[Dataset records]
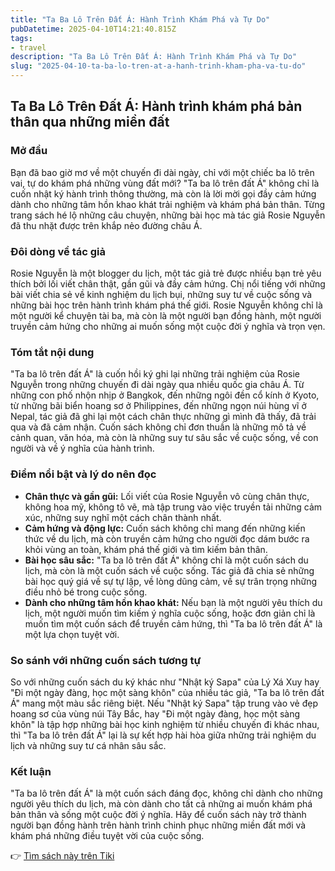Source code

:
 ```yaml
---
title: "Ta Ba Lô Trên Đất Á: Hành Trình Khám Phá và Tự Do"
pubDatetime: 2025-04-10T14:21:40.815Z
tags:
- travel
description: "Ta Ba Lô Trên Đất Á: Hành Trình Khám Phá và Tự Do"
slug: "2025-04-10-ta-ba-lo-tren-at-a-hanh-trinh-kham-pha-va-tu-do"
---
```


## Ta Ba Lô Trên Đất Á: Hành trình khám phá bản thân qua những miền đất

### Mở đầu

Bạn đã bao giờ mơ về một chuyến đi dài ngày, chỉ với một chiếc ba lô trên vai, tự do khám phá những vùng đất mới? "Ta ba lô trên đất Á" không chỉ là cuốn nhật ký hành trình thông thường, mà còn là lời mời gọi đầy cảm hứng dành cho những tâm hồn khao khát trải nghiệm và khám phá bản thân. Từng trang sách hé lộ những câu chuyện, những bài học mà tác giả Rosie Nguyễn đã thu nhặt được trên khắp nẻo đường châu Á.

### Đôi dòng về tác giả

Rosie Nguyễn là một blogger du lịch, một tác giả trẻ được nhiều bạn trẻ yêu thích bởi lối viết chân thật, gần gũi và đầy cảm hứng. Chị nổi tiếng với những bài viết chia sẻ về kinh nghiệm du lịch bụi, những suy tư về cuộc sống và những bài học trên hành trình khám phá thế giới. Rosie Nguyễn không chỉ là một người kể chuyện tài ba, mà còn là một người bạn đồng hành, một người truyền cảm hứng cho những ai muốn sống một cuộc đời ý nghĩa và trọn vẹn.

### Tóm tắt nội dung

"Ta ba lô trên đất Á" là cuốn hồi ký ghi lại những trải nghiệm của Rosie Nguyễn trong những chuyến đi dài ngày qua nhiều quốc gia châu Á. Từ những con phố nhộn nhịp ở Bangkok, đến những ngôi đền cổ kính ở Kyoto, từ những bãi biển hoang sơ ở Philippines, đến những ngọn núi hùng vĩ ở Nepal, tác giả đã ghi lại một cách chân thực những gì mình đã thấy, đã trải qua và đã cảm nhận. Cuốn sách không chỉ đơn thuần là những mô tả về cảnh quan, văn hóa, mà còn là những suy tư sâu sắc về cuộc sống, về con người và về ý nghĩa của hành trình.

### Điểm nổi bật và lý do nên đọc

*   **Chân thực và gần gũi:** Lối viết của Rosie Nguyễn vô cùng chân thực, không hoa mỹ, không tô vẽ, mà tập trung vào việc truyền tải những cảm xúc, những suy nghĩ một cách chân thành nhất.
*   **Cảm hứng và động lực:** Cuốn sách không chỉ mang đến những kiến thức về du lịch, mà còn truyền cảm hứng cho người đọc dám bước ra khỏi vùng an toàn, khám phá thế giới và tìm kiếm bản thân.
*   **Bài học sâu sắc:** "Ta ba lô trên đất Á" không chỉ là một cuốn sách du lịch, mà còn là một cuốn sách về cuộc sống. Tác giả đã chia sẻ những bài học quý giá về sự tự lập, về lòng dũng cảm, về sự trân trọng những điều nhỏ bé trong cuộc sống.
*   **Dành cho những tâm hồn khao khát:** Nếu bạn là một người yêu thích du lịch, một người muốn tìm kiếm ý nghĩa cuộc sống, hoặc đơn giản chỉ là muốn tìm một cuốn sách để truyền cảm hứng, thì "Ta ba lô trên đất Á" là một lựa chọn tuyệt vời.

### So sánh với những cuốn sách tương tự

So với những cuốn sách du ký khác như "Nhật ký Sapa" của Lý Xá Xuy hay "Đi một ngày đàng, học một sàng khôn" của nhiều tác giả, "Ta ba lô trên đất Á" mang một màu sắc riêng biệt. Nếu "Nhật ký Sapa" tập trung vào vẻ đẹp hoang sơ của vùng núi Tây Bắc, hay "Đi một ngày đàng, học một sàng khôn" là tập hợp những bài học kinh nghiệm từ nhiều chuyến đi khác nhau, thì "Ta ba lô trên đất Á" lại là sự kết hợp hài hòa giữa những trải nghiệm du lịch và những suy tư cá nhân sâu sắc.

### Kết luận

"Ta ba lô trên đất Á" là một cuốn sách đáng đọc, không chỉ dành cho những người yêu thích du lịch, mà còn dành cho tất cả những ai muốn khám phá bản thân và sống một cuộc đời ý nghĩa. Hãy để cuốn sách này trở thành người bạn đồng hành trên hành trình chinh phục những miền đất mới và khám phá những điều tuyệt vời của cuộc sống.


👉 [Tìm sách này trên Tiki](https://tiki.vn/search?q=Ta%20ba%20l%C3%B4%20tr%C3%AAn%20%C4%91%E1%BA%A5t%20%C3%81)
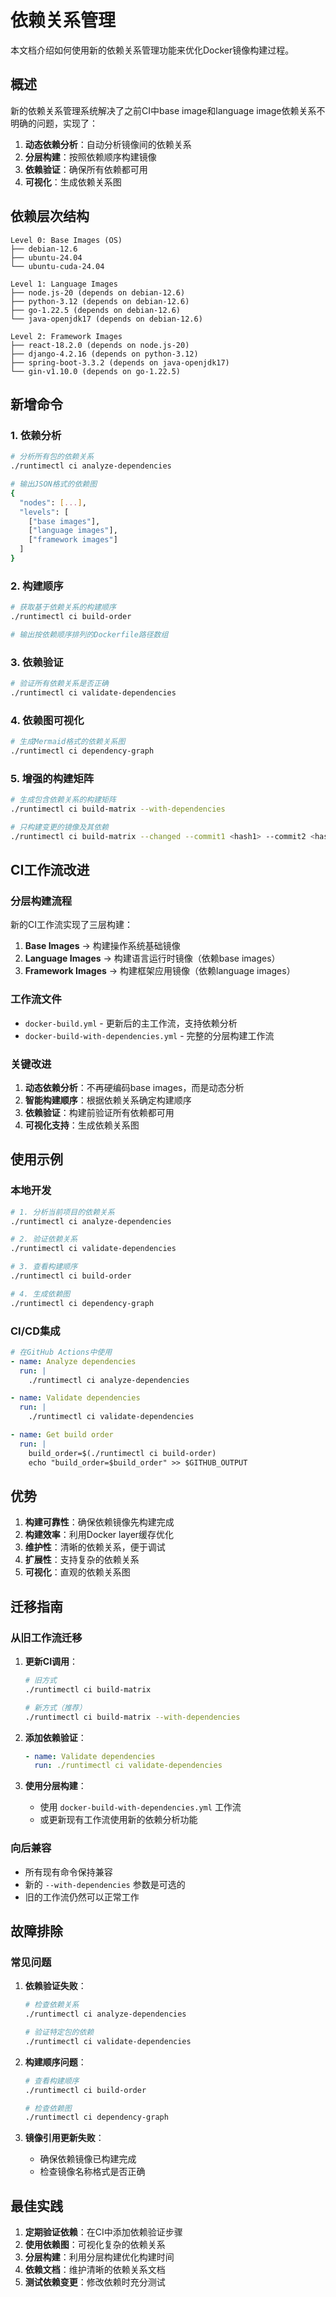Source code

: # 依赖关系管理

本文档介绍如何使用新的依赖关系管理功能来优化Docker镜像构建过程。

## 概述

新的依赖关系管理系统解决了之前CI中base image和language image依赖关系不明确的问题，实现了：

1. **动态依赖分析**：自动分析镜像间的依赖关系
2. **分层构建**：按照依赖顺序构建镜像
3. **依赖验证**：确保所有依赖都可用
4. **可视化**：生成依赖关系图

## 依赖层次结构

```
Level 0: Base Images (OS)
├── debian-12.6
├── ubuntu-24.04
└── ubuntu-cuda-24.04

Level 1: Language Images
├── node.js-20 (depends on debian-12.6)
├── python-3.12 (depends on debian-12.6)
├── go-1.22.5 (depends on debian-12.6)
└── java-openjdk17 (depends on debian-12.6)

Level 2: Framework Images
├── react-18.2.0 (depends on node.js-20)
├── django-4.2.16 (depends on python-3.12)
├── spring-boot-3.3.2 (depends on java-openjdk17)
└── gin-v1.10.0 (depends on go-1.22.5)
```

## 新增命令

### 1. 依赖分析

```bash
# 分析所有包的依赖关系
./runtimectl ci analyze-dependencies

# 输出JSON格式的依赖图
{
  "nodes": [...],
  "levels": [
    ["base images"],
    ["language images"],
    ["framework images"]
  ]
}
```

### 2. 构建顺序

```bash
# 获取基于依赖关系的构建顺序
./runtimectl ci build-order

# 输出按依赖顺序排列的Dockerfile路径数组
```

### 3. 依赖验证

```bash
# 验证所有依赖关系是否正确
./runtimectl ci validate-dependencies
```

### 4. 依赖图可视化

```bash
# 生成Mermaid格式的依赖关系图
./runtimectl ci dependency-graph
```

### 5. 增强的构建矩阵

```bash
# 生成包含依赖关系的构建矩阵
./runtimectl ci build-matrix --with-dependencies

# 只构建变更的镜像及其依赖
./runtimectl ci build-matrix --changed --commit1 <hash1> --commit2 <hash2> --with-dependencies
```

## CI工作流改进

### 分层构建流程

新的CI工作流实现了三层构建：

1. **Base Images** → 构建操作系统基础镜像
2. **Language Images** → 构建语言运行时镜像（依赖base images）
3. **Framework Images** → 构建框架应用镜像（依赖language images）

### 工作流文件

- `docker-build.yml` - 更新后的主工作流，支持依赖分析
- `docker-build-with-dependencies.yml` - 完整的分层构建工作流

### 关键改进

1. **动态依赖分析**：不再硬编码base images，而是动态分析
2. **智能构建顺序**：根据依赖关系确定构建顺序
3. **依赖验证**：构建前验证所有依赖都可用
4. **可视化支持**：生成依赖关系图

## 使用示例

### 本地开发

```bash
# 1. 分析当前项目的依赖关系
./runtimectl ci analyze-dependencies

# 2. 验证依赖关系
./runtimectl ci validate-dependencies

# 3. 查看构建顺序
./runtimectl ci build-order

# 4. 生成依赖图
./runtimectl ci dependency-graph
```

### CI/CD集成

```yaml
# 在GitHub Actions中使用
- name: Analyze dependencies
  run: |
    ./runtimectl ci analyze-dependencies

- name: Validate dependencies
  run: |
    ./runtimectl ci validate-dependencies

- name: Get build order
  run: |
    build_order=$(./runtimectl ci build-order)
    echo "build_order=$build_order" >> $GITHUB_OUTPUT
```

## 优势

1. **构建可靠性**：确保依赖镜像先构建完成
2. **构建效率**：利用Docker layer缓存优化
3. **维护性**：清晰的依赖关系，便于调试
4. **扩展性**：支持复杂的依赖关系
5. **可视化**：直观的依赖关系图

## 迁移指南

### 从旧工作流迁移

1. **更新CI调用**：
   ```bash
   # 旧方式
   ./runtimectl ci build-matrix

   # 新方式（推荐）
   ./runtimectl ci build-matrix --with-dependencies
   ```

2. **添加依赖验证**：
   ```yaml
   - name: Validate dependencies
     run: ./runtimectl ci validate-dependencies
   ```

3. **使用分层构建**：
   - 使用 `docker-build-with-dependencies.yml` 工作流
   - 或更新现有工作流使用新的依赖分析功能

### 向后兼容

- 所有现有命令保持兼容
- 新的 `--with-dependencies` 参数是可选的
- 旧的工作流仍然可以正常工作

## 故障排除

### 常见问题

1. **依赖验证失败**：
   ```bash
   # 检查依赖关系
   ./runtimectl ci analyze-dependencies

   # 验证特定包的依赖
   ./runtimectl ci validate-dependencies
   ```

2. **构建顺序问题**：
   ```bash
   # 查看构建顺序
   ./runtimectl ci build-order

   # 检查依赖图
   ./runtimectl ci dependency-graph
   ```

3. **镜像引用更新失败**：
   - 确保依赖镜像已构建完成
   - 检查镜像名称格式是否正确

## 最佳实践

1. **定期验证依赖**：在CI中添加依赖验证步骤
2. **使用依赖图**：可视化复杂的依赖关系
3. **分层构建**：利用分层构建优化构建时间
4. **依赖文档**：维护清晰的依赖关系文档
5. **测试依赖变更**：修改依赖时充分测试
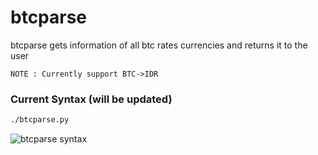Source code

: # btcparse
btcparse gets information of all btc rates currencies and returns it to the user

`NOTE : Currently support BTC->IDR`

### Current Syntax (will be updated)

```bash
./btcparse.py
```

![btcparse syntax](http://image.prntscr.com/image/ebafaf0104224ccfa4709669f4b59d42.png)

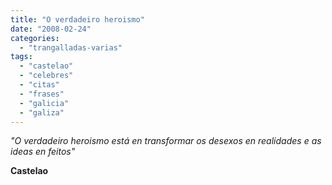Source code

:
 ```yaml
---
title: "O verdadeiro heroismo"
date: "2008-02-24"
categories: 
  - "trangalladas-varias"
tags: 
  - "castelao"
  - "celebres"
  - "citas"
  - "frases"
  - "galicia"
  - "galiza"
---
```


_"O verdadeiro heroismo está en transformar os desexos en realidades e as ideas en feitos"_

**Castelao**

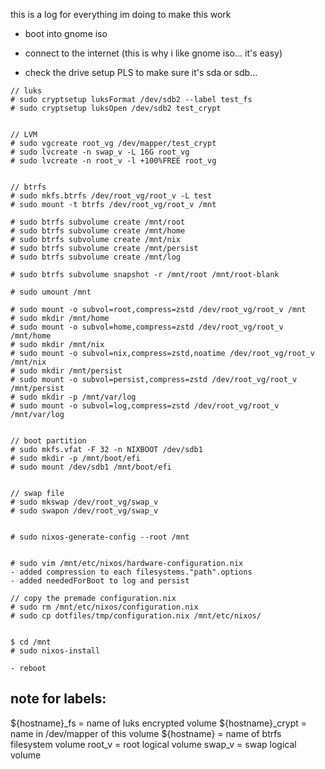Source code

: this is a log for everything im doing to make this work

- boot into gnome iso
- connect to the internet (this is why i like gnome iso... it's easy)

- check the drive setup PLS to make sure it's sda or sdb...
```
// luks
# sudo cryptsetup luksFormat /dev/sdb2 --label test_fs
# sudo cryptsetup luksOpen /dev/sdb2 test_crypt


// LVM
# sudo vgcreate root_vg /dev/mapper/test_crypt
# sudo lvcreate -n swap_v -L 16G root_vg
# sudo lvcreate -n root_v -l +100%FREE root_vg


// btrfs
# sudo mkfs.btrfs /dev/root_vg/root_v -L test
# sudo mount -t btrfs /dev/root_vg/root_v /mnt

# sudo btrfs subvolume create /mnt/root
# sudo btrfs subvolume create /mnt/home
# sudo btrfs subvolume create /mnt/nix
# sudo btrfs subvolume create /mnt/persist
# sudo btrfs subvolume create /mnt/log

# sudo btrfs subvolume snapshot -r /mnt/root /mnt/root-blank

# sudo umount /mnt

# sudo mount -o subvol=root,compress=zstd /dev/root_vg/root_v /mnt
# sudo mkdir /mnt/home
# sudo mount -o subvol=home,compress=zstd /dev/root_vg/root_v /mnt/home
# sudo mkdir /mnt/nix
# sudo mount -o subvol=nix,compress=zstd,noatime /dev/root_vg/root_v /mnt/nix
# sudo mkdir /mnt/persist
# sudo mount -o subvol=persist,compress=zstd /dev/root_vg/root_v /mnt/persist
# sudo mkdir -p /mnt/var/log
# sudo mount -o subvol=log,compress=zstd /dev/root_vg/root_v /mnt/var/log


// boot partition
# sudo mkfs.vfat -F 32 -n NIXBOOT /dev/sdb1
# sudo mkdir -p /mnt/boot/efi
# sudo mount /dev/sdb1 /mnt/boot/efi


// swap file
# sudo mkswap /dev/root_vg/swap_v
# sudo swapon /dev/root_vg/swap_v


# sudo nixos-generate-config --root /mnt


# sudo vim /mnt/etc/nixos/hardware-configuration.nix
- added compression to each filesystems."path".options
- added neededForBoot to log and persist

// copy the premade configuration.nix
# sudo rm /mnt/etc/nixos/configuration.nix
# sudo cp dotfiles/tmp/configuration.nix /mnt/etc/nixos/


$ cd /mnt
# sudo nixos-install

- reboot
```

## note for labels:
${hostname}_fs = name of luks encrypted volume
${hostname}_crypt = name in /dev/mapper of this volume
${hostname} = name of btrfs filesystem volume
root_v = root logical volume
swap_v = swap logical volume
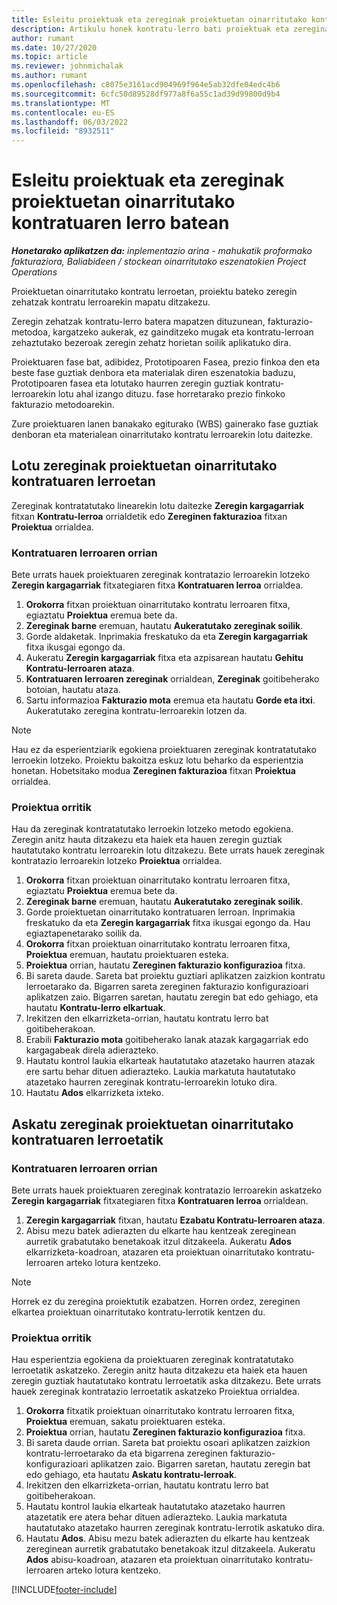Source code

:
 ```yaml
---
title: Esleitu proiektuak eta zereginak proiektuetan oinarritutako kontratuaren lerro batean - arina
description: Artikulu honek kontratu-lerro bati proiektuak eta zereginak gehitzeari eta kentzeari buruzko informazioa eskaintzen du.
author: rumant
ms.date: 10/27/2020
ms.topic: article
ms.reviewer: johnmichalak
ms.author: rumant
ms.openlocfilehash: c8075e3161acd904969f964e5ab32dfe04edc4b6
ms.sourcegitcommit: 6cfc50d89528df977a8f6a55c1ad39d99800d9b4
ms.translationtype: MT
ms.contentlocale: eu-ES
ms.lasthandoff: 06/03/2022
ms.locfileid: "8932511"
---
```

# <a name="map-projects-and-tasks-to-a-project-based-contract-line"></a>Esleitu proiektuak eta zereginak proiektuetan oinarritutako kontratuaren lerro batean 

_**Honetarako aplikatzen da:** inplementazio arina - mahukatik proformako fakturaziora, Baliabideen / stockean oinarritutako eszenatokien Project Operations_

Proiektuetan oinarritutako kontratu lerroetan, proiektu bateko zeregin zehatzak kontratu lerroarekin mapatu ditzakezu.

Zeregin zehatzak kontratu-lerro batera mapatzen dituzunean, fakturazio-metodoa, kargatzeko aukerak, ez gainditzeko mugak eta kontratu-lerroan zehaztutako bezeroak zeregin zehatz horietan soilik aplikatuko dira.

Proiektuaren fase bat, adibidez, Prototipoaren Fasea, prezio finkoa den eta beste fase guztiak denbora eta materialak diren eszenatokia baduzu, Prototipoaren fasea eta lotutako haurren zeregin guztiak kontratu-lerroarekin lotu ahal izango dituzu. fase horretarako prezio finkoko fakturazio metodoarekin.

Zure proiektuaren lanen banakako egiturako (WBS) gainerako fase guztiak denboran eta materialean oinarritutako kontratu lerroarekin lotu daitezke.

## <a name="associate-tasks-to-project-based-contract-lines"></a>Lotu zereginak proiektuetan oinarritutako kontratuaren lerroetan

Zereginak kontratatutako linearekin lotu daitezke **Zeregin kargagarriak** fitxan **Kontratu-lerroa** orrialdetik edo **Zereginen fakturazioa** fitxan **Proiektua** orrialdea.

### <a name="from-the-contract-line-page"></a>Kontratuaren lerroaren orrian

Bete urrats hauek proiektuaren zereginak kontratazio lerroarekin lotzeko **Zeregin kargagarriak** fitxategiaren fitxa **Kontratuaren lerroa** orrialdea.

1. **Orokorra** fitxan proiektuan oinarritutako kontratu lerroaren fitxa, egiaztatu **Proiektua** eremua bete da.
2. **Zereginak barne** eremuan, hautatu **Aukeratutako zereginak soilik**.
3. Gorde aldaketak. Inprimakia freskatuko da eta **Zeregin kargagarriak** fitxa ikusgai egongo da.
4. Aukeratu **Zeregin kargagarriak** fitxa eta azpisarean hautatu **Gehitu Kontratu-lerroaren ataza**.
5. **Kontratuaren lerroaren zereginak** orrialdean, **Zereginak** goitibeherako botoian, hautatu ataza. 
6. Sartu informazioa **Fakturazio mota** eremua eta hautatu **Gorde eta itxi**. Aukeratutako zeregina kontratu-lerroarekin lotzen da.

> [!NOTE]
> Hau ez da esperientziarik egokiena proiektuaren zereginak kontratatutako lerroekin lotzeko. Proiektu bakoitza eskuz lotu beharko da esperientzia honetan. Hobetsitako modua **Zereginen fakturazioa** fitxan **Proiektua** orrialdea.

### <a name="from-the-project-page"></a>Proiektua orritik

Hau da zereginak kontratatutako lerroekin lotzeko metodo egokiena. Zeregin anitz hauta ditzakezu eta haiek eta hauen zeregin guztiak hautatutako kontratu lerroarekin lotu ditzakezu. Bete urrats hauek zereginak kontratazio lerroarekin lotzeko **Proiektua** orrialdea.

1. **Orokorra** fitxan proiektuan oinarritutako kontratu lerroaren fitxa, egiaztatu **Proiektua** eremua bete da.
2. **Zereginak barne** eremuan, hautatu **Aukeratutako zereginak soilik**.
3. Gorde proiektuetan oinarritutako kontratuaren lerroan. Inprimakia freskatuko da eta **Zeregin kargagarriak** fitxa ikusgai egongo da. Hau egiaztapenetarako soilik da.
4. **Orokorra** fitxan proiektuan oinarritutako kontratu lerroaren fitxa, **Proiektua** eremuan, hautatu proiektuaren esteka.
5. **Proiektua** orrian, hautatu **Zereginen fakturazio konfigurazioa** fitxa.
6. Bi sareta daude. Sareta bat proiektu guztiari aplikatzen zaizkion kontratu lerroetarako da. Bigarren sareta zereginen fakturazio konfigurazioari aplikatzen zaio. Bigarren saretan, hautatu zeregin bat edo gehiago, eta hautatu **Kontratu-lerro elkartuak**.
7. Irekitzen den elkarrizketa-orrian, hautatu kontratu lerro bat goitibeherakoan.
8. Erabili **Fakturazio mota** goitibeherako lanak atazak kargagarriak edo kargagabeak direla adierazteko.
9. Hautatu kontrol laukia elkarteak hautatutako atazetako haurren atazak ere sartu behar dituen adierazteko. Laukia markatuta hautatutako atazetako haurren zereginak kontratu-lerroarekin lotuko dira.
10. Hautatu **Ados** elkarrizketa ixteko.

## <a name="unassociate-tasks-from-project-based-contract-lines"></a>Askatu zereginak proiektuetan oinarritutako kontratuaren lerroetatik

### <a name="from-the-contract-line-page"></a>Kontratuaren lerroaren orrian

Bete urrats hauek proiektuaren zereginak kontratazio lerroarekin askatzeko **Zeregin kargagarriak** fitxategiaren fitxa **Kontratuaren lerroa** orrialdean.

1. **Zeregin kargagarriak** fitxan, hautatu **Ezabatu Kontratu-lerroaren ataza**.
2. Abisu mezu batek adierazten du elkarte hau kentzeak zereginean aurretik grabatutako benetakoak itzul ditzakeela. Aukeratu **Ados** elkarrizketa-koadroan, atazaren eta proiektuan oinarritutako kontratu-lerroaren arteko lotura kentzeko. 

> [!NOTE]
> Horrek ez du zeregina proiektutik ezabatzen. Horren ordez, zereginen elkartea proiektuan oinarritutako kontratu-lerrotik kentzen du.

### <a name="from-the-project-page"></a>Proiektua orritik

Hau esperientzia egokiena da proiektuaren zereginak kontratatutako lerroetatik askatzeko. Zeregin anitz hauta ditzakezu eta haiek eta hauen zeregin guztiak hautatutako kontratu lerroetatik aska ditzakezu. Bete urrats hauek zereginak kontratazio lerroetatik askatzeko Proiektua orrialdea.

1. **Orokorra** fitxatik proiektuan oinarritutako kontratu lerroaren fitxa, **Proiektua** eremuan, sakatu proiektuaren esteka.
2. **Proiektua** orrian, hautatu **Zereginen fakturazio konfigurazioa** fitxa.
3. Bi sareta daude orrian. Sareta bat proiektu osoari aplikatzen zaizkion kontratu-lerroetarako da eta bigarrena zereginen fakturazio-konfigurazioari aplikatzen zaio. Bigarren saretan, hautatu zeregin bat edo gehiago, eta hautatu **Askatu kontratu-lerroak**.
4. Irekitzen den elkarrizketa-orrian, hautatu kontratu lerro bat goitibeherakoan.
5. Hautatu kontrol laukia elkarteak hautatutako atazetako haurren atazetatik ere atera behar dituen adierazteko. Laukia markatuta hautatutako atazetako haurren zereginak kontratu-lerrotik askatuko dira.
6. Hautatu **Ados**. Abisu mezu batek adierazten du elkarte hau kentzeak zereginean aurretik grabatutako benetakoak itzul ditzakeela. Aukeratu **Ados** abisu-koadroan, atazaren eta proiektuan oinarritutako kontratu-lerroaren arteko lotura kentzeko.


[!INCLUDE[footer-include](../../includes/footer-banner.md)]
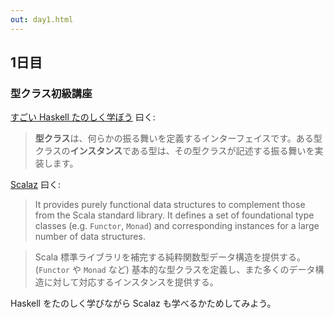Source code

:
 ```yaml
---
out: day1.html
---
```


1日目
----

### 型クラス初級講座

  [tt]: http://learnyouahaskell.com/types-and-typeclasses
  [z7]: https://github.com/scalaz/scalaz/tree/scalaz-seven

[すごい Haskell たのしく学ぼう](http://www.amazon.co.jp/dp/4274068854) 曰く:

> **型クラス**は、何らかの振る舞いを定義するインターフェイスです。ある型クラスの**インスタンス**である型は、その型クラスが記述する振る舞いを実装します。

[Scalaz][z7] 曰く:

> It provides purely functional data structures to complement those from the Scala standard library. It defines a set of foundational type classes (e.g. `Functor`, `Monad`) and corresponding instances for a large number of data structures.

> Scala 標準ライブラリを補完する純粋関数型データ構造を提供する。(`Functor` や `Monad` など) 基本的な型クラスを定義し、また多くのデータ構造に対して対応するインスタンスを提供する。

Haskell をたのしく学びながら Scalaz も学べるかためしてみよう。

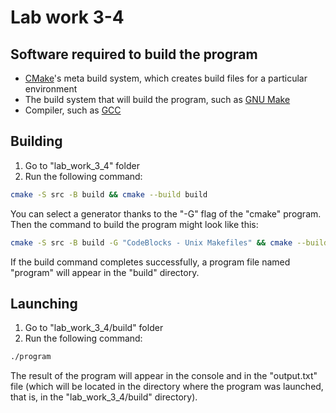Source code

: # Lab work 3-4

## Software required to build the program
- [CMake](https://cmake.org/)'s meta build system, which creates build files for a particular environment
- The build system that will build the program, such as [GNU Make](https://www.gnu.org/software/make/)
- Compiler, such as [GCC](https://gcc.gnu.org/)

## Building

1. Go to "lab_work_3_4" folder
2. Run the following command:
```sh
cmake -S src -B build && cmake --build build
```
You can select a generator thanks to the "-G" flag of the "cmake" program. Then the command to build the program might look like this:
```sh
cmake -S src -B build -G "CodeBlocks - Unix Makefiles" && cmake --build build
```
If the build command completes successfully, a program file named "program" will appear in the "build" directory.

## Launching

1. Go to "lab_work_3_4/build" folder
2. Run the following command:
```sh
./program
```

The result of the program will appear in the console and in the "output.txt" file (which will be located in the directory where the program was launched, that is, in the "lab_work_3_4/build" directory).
[/Dataset records]
▶ _Problem_: Working from the records above, write out verbatim only the lines from the line containing "modua **Zereginen fakturazioa** fitxan **Proiektua** orrialdea." through the line containing "Hau da zereginak".

▶ _Problem solution_:
> Hau ez da esperientziarik egokiena proiektuaren zereginak kontratatutako lerroekin lotzeko. Proiektu bakoitza eskuz lotu beharko da esperientzia honetan. Hobetsitako modua **Zereginen fakturazioa** fitxan **Proiektua** orrialdea.

### <a name="from-the-project-page"></a>Proiektua orritik

Hau da zereginak kontratatutako lerroekin lotzeko metodo egokiena. Zeregin anitz hauta ditzakezu eta haiek eta hauen zeregin guztiak hautatutako kontratu lerroarekin lotu ditzakezu. Bete urrats hauek zereginak kontratazio lerroarekin lotzeko **Proiektua** orrialdea.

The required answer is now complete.